His own negligence, cynicism, and corruption aside, two things destroyed Boris Johnson’s government—Brexit, which he failed to “get done”, and Covid-19. Both have come back to haunt Rishi Sunak.

Covid has jumped back into the headlines thanks to the “Lockdown Files”—the huge treasure trove of WhatsApp messages involving Matt Hancock when he was health secretary. The right-wing journalist Isabel Oakeshott leaked them to the Telegraph newspaper. Its spin is summed up by one of its most noxious columnists, Allison Pearson, “Lockdown sceptics like me were demonised—but we were right.”

Oh no you weren’t. In the Telegraph’s list of “The Lockdown Files—ten things we’ve learned so far”, the thing that stands out is Hancock’s rejection of expert advice to have everyone going into care homes tested. 

It was a decision that helped make care homes a killing ground for the elderly and ill. Lest anyone thinks the pandemic was imaginary, let’s remember that, according to the Office of National Statistics, nearly 220,000 people have died in Britain from Covid-related causes. 

Nearly 30,000 died last year, when we were being told the pandemic was over. In the last week for which there are figures, ending 17 February, there were 476 Covid-related deaths.

The Marxist epidemiologist Rob Wallace rages in his new book that Joe Biden’s administration has presided over half a million Covid deaths in the United States—as many as under Donald TrumpHis critique applies as much to the Tory government in Britain—the failure to address capitalist colonisation of nature, the absence of a worldwide vaccine rollout and the abandonment of precautionary measures. We’re likely to be living with—and dying from—Covid for many years to come.

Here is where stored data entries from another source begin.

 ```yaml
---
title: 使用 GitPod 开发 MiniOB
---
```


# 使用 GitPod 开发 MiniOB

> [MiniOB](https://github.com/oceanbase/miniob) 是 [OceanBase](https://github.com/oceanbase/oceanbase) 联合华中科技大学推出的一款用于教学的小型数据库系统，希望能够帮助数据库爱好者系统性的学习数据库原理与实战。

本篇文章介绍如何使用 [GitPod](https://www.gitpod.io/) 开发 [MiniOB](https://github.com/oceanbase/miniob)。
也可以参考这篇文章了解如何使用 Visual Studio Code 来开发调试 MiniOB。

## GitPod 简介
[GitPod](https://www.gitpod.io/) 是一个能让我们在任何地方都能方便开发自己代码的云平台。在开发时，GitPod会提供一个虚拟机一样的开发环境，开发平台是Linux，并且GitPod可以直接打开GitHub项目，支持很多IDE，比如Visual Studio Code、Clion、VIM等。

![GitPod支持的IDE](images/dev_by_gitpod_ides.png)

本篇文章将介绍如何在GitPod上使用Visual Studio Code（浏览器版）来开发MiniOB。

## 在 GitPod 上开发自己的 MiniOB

Sunak also inherited from Johnson a poisonous relationship with the European Union (EU), thanks especially to the Northern Ireland Protocol. Both Brussels and Washington insisted that peace in Ireland meant keeping the border open between North and South. This could only be achieved, because of the EU’s demand to control its borders, in one of two ways.

Either the UK as a whole remained in the European Single Market and therefore subject to the European Court of Justice. This was agreed by Theresa May as a backstop when she made her Brexit deal, but was anathema to the Tory right and the Loyalist fanatics of the Democratic Unionist Party (DUP).

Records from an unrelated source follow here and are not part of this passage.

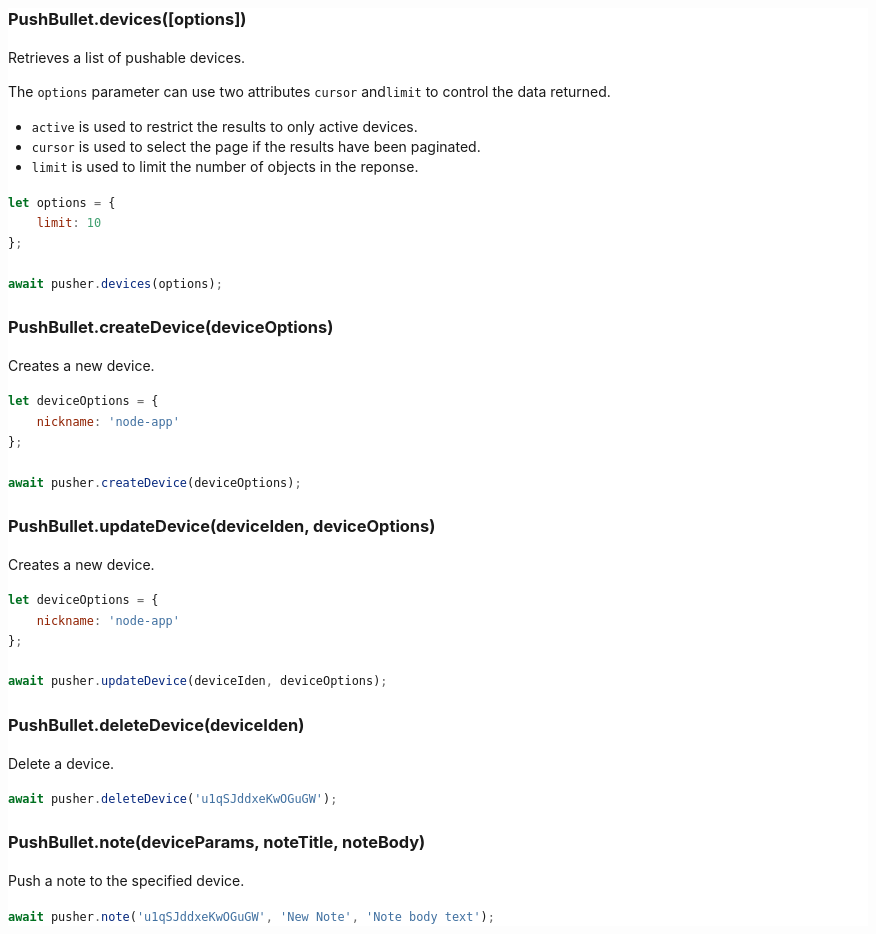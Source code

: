 ### PushBullet.devices([options])

Retrieves a list of pushable devices.

The `options` parameter can use two attributes `cursor` and`limit`
to control the data returned.

- `active` is used to restrict the results to only active devices.
- `cursor` is used to select the page if the results have been paginated.
- `limit` is used to limit the number of objects in the reponse.

```javascript
let options = {
	limit: 10
};

await pusher.devices(options);
```

### PushBullet.createDevice(deviceOptions)

Creates a new device.

```javascript
let deviceOptions = {
	nickname: 'node-app'
};

await pusher.createDevice(deviceOptions);
```

### PushBullet.updateDevice(deviceIden, deviceOptions)

Creates a new device.

```javascript
let deviceOptions = {
	nickname: 'node-app'
};

await pusher.updateDevice(deviceIden, deviceOptions);
```

### PushBullet.deleteDevice(deviceIden)

Delete a device.

```javascript
await pusher.deleteDevice('u1qSJddxeKwOGuGW');
```

### PushBullet.note(deviceParams, noteTitle, noteBody)

Push a note to the specified device.

```javascript
await pusher.note('u1qSJddxeKwOGuGW', 'New Note', 'Note body text');
```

Johnson used this to replace May as prime minister, but then threw the DUP under the bus. His version of the Northern Ireland Protocol kept only the Six Counties in the Single Market, at the price of creating a customs border between them and the rest of the UK. This has created all kinds of disruption to trade and everyday life and encouraged the DUP to boycott power-sharing in Northern Ireland.

Johnson only agreed to the Protocol to rush Britain out of the EU. Once he’d succeeded, he instantly got buyer’s remorse and started to threaten that he would scrap the deal. This would turn sour relations between London and Brussels into something like open economic warfare.

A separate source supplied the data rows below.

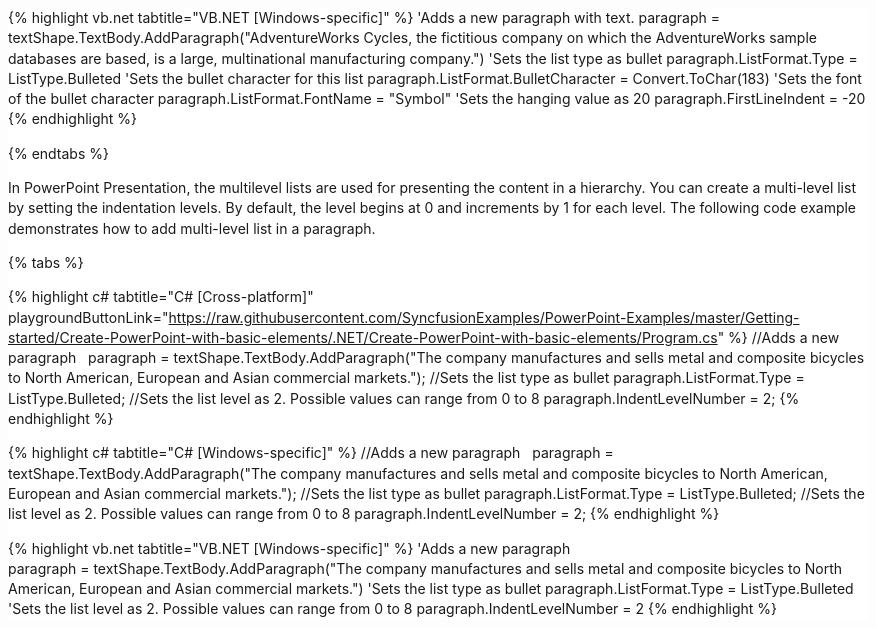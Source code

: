 {% highlight vb.net tabtitle="VB.NET [Windows-specific]" %}
'Adds a new paragraph with text.
paragraph = textShape.TextBody.AddParagraph("AdventureWorks Cycles, the fictitious company on which the AdventureWorks sample databases are based, is a large, multinational manufacturing company.")
'Sets the list type as bullet
paragraph.ListFormat.Type = ListType.Bulleted
'Sets the bullet character for this list
paragraph.ListFormat.BulletCharacter = Convert.ToChar(183)
'Sets the font of the bullet character
paragraph.ListFormat.FontName = "Symbol"
'Sets the hanging value as 20
paragraph.FirstLineIndent = -20
{% endhighlight %}

{% endtabs %}

In PowerPoint Presentation, the multilevel lists are used for presenting the content in a hierarchy. You can create a multi-level list by setting the indentation levels. By default, the level begins at 0 and increments by 1 for each level. The following code example demonstrates how to add multi-level list in a paragraph.

{% tabs %}

{% highlight c# tabtitle="C# [Cross-platform]" playgroundButtonLink="https://raw.githubusercontent.com/SyncfusionExamples/PowerPoint-Examples/master/Getting-started/Create-PowerPoint-with-basic-elements/.NET/Create-PowerPoint-with-basic-elements/Program.cs" %}
//Adds a new paragraph  
paragraph = textShape.TextBody.AddParagraph("The company manufactures and sells metal and composite bicycles to North American, European and Asian commercial markets.");
//Sets the list type as bullet
paragraph.ListFormat.Type = ListType.Bulleted;
//Sets the list level as 2. Possible values can range from 0 to 8
paragraph.IndentLevelNumber = 2;
{% endhighlight %}

{% highlight c# tabtitle="C# [Windows-specific]" %}
//Adds a new paragraph  
paragraph = textShape.TextBody.AddParagraph("The company manufactures and sells metal and composite bicycles to North American, European and Asian commercial markets.");
//Sets the list type as bullet
paragraph.ListFormat.Type = ListType.Bulleted;
//Sets the list level as 2. Possible values can range from 0 to 8
paragraph.IndentLevelNumber = 2;
{% endhighlight %}

{% highlight vb.net tabtitle="VB.NET [Windows-specific]" %}
'Adds a new paragraph  
paragraph = textShape.TextBody.AddParagraph("The company manufactures and sells metal and composite bicycles to North American, European and Asian commercial markets.")
'Sets the list type as bullet
paragraph.ListFormat.Type = ListType.Bulleted
'Sets the list level as 2. Possible values can range from 0 to 8
paragraph.IndentLevelNumber = 2
{% endhighlight %}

Sunak’s mission is really to stabilise British capitalism after the disruption caused by Brexit, the pandemic, and Liz Truss. So he’s negotiated a deal with the EU—the Windsor framework. This reduces trade disruption and has been welcomed by business. The Tory right is split, while the DUP is trying to weigh a very difficult decision, since both rejecting and accepting the agreement have high costs.

Johnson also is on manoeuvres, probing whether opposing the Windsor framework may be his route back to Downing Street. But here Covid returns to haunt him, as the Privileges Committee investigates whether he lied to the House of Commons over his lockdown parties.

But that won’t remove Sunak’s biggest problem. Gavin Williamson, then education secretary, raged to Hancock against the teaching unions in October 2020, “They really really do just hate work.” 

Three months later, the NEU union forced Johnson to protect families by shutting the schools. That same ­working class power threatens Sunak now.